A Polícia Civil de Alagoas (PC-AL) prendeu, no último sábado (25), dois policiais civis e um empresário suspeitos de envolvimento no sequestro e na morte de Rogério Homem de Andrade Barros Carício, de 43 anos. O crime aconteceu em Coruripe, no Litoral Sul de Alagoas. A prisão dos três suspeitos ocorreu cinco dias após o crime e virou o rumo das investigações de ponta-cabeça.
As investigações apontam que Rogério foi sequestrado na última segunda-feira (20), logo após sair de uma farmácia. Imagens registradas por testemunhas mostram o empresário sendo abordado por três homens vestidos com roupas semelhantes às utilizadas pela Polícia Civil, usando balaclavas. A vítima foi algemada e colocada no banco traseiro de um veículo descaracterizado. Cerca de 24 horas depois, o corpo de Rogério foi encontrado em um canavial, em uma estrada de barro no município de Coruripe.
A vítima foi encontrada morta no dia seguinte com marcas de tiros e sinais de tortura. A vítima estava de bruços, apresentava marcas de tiros na cabeça, sinais de tortura e foi localizada sem os dois olhos. Até o momento, a Polícia Civil ainda não confirmou se a perda dos olhos ocorreu em decorrência dos disparos ou se houve mutilação após a execução.
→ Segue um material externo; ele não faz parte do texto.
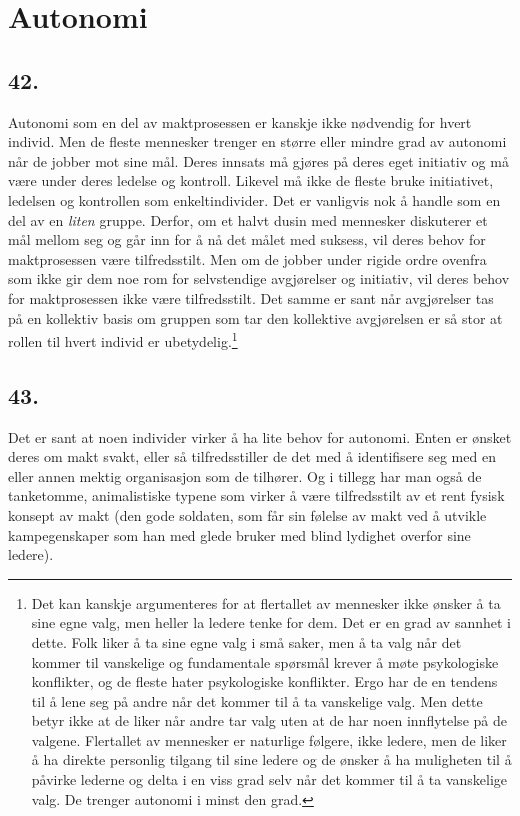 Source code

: \documentclass[oneside]{book}
\begin{document}
\chapter{Autonomi}
\section*{42.}
Autonomi som en del av maktprosessen er kanskje ikke nødvendig for hvert
individ. Men de fleste mennesker trenger en større eller mindre grad av
autonomi når de jobber mot sine mål. Deres innsats må gjøres på deres eget
initiativ og må være under deres ledelse og kontroll. Likevel må ikke de fleste
bruke initiativet, ledelsen og kontrollen som enkeltindivider. Det er vanligvis
nok å handle som en del av en \emph{liten} gruppe. Derfor, om et halvt dusin med
mennesker diskuterer et mål mellom seg og går inn for å nå det målet med
suksess, vil deres behov for maktprosessen være tilfredsstilt. Men om de jobber
under rigide ordre ovenfra som ikke gir dem noe rom for selvstendige
avgjørelser og initiativ, vil deres behov for maktprosessen ikke være
tilfredsstilt. Det samme er sant når avgjørelser tas på en kollektiv basis om
gruppen som tar den kollektive avgjørelsen er så stor at rollen til hvert
individ er ubetydelig.\footnote{Det kan kanskje argumenteres for at flertallet
av mennesker ikke ønsker å ta sine egne valg, men heller la ledere tenke for
dem. Det er en grad av sannhet i dette. Folk liker å ta sine egne valg i små
saker, men å ta valg når det kommer til vanskelige og fundamentale spørsmål
krever å møte psykologiske konflikter, og de fleste hater psykologiske
konflikter. Ergo har de en tendens til å lene seg på andre når det kommer til å
ta vanskelige valg. Men dette betyr ikke at de liker når andre tar valg uten at
de har noen innflytelse på de valgene. Flertallet av mennesker er naturlige
følgere, ikke ledere, men de liker å ha direkte personlig tilgang til sine
ledere og de ønsker å ha muligheten til å påvirke lederne og delta i en viss
grad selv når det kommer til å ta vanskelige valg. De trenger autonomi i minst
den grad.}

\section*{43.}
Det er sant at noen individer virker å ha lite behov for autonomi. Enten er
ønsket deres om makt svakt, eller så tilfredsstiller de det med å identifisere
seg med en eller annen mektig organisasjon som de tilhører. Og i tillegg har
man også de tanketomme, animalistiske typene som virker å være tilfredsstilt av
et rent fysisk konsept av makt (den gode soldaten, som får sin følelse av makt
ved å utvikle kampegenskaper som han med glede bruker med blind lydighet
overfor sine ledere).
\end{document}
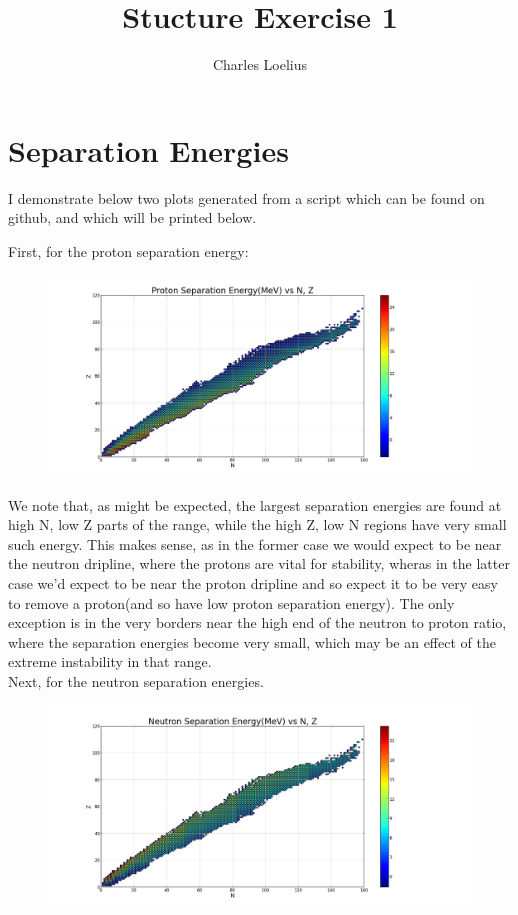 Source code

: \documentclass[11pt]{article} %
\title{Stucture Exercise 1}
\author{Charles Loelius}
\begin{document}
\maketitle

\section{Separation Energies}

I demonstrate below two plots generated from a script which can be found on github, and which will be printed below.

First, for the proton separation energy:\\
\vspace{1mm}
\begin{figure}[htbp]
\centering
\includegraphics[width=.7\linewidth]{"ProtonSepEnergy"}
\end{figure}

We note that, as might be expected, the largest separation energies are found at high N, low Z parts of the range, while the high Z, low N regions have very small such energy. This makes sense, as in the former case we would expect to be near the neutron dripline, where the protons are vital for stability, wheras in the latter case we'd expect to be near the proton dripline and so expect it to be very easy to remove a proton(and so have low proton separation energy). The only exception is in the very borders near the high end of the neutron to proton ratio, where the separation energies become very small, which may be an effect of the extreme instability in that range.\\
\newpage
Next, for the neutron separation energies.\\
\begin{figure}[htbp]
\centering
\includegraphics[width=.7\linewidth]{"NeutronSepEnergy"}
\end{figure}
\end{document}

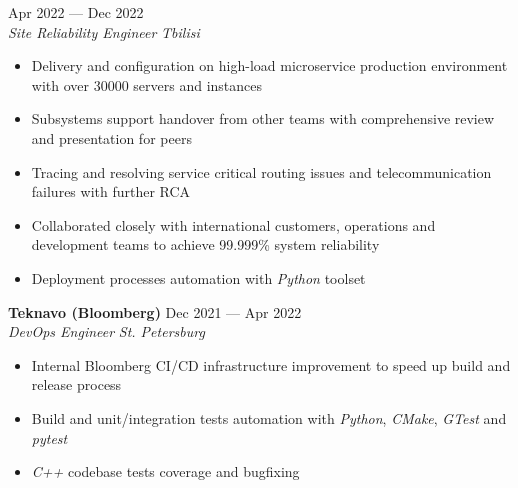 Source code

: \documentclass[10pt]{report}
\newenvironment{JobDescription}[5]{
    \vspace{ #5 }
    \flushleft
    {\bf #1 } \hfill { #2 }
    \\
    {\em #3 } \hfill {\em #4 }
    \begin{itemize}
} {
    \end{itemize}
}
\begin{document}
\begin{JobDescription}{}{Apr 2022 --- Dec 2022}{Site Reliability Engineer}{Tbilisi}{-3mm}
    \item Delivery and configuration on high-load microservice production environment with over 30000 servers and instances
    \item Subsystems support handover from other teams with comprehensive review and presentation for peers
    \item Tracing and resolving service critical routing issues and telecommunication failures with further RCA
    \item Collaborated closely with international customers, operations and development teams to achieve 99.999\% system reliability
    \item Deployment processes automation with \emph{Python} toolset
\end{JobDescription}

\begin{JobDescription}{Teknavo (Bloomberg)}{Dec 2021 --- Apr 2022}{DevOps Engineer}{St. Petersburg}{5mm}
    \item Internal Bloomberg CI/CD infrastructure improvement to speed up build and release process
    \item Build and unit/integration tests automation with \emph{Python}, \emph{CMake}, \emph{GTest} and \emph{pytest}
    \item \emph{C++} codebase tests coverage and bugfixing
\end{JobDescription}

\goodbreak
\end{document}
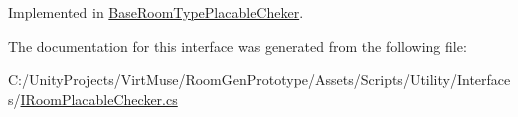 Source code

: Implemented in \mbox{\hyperlink{class_base_room_type_placable_cheker_a1081710d512b5f2496d390ece6cdbadd}{Base\+Room\+Type\+Placable\+Cheker}}.



The documentation for this interface was generated from the following file\+:\begin{DoxyCompactItemize}
\item 
C\+:/\+Unity\+Projects/\+Virt\+Muse/\+Room\+Gen\+Prototype/\+Assets/\+Scripts/\+Utility/\+Interfaces/\mbox{\hyperlink{_i_room_placable_checker_8cs}{I\+Room\+Placable\+Checker.\+cs}}\end{DoxyCompactItemize}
O detalhe que mais chama atenção no caso é a reviravolta nas investigações. Quando o cadáver foi encontrado, o delegado responsável pelo caso havia afirmado que não existiam indícios de participação de policiais civis na ação, sustentando a hipótese de que criminosos estariam utilizando vestimentas semelhantes às da corporação para simular uma operação policial. Com o avanço das investigações, no entanto, essa linha foi revista, culminando na prisão de dois agentes da Polícia Civil apontados como suspeitos de envolvimento no crime.
Duas prisões ocorreram em Coruripe e uma em Arapiraca. Os três suspeitos foram encaminhados à Delegacia Geral da Polícia Civil, em Maceió, onde passaram pelos procedimentos legais. Até o momento, as identidades dos presos e os detalhes sobre a participação de cada um no crime não foram divulgados.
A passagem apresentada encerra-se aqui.